--- PROVIDED ENTRIES ---
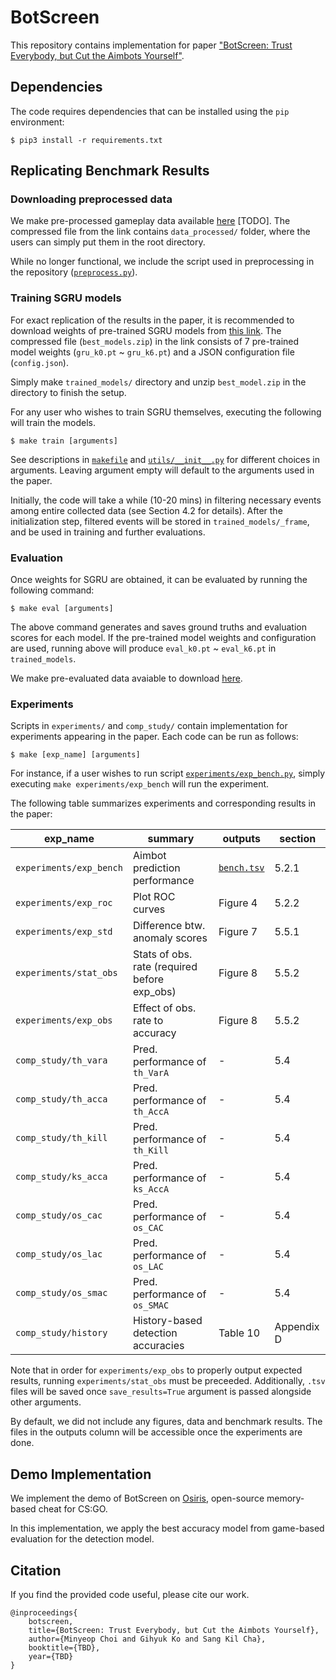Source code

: # BotScreen

This repository contains implementation for paper ["BotScreen: Trust Everybody, but Cut the Aimbots Yourself"](https://).

## Dependencies

The code requires dependencies that can be installed using the `pip` environment:

```run
$ pip3 install -r requirements.txt
```

## Replicating Benchmark Results

### Downloading preprocessed data

We make pre-processed gameplay data available [here](https://) [TODO]. The compressed file from the link contains `data_processed/` folder, where the users can simply put them in the root directory.

While no longer functional, we include the script used in preprocessing in the repository ([`preprocess.py`](./preprocess.py)).

### Training SGRU models

For exact replication of the results in the paper, it is recommended to download weights of pre-trained SGRU models from [this link](https://drive.google.com/file/d/11e4lnYkQ2km_DsvI5_MPMclX_yITyqcZ/view?usp=sharing). The compressed file (`best_models.zip`) in the link consists of 7 pre-trained model weights (`gru_k0.pt` ~ `gru_k6.pt`) and a JSON configuration file (`config.json`).

Simply make `trained_models/` directory and unzip `best_model.zip` in the directory to finish the setup.

For any user who wishes to train SGRU themselves, executing the following will train the models.
```train
$ make train [arguments]
```
See descriptions in [`makefile`](./makefile) and [`utils/__init__.py`](./utils/__init__.py) for different choices in arguments. Leaving argument empty will default to the arguments used in the paper.

Initially, the code will take a while (10-20 mins) in filtering necessary events among entire collected data (see Section 4.2 for details). After the initialization step, filtered events will be stored in `trained_models/_frame`, and be used in training and further evaluations.

<!--We make pre-filtered `_frame` available to download [here](https://).-->

### Evaluation

Once weights for SGRU are obtained, it can be evaluated by running the following command:
```eval
$ make eval [arguments]
```
The above command generates and saves ground truths and evaluation scores for each model. If the pre-trained model weights and configuration are used, running above will produce `eval_k0.pt` ~ `eval_k6.pt` in `trained_models`.

We make pre-evaluated data avaiable to download [here](https://drive.google.com/file/d/11cj8PWcVw0HWeka1Ny79Dp7Qf2OWkpV5/view?usp=sharing).

### Experiments

Scripts in `experiments/` and `comp_study/` contain implementation for experiments appearing in the paper. Each code can be run as follows:
```exp
$ make [exp_name] [arguments]
```
For instance, if a user wishes to run script [`experiments/exp_bench.py`](./experiments/exp_bench.py), simply executing `make experiments/exp_bench` will run the experiment.

The following table summarizes experiments and corresponding results in the paper:

| exp_name | summary | outputs | section |
| - | - | - | - |
| `experiments/exp_bench` | Aimbot prediction performance | [`bench.tsv`](./bench/bench.tsv) | 5.2.1 |
| `experiments/exp_roc` | Plot ROC curves | Figure 4 | 5.2.2 |
| `experiments/exp_std` | Difference btw. anomaly scores | Figure 7 | 5.5.1 |
| `experiments/stat_obs` | Stats of obs. rate (required before exp_obs) | Figure 8 | 5.5.2 |
| `experiments/exp_obs` | Effect of obs. rate to accuracy | Figure 8 | 5.5.2 |
| `comp_study/th_vara` | Pred. performance of `th_VarA` | - | 5.4 |
| `comp_study/th_acca` | Pred. performance of `th_AccA` | - | 5.4 |
| `comp_study/th_kill` | Pred. performance of `th_Kill` | - | 5.4 |
| `comp_study/ks_acca` | Pred. performance of `ks_AccA` | - | 5.4 |
| `comp_study/os_cac` | Pred. performance of `os_CAC` | - | 5.4 |
| `comp_study/os_lac` | Pred. performance of `os_LAC` | - | 5.4 |
| `comp_study/os_smac` | Pred. performance of `os_SMAC` | - | 5.4 |
| `comp_study/history` | History-based detection accuracies | Table 10 | Appendix D |

Note that in order for `experiments/exp_obs` to properly output expected results, running `experiments/stat_obs` must be preceeded. Additionally, `.tsv` files will be saved once `save_results=True` argument is passed alongside other arguments.

By default, we did not include any figures, data and benchmark results. The files in the outputs column will be accessible once the experiments are done.

## Demo Implementation

We implement the demo of BotScreen on [Osiris](https://github.com/danielkrupinski/Osiris/tree/5af83362a69367fe3ed441a5e6218762a8196372), open-source memory-based cheat for CS:GO.

In this implementation, we apply the best accuracy model from game-based evaluation for the detection model.

## Citation
If you find the provided code useful, please cite our work.
```
@inproceedings{
    botscreen,
    title={BotScreen: Trust Everybody, but Cut the Aimbots Yourself},
    author={Minyeop Choi and Gihyuk Ko and Sang Kil Cha},
    booktitle={TBD},
    year={TBD}
}
```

--- WHAT TO PRODUCE ---
Display every line of the listing that contains the string "executing".

--- EXPECTED OUTPUT ---
For any user who wishes to train SGRU themselves, executing the following will train the models.
For instance, if a user wishes to run script [`experiments/exp_bench.py`](./experiments/exp_bench.py), simply executing `make experiments/exp_bench` will run the experiment.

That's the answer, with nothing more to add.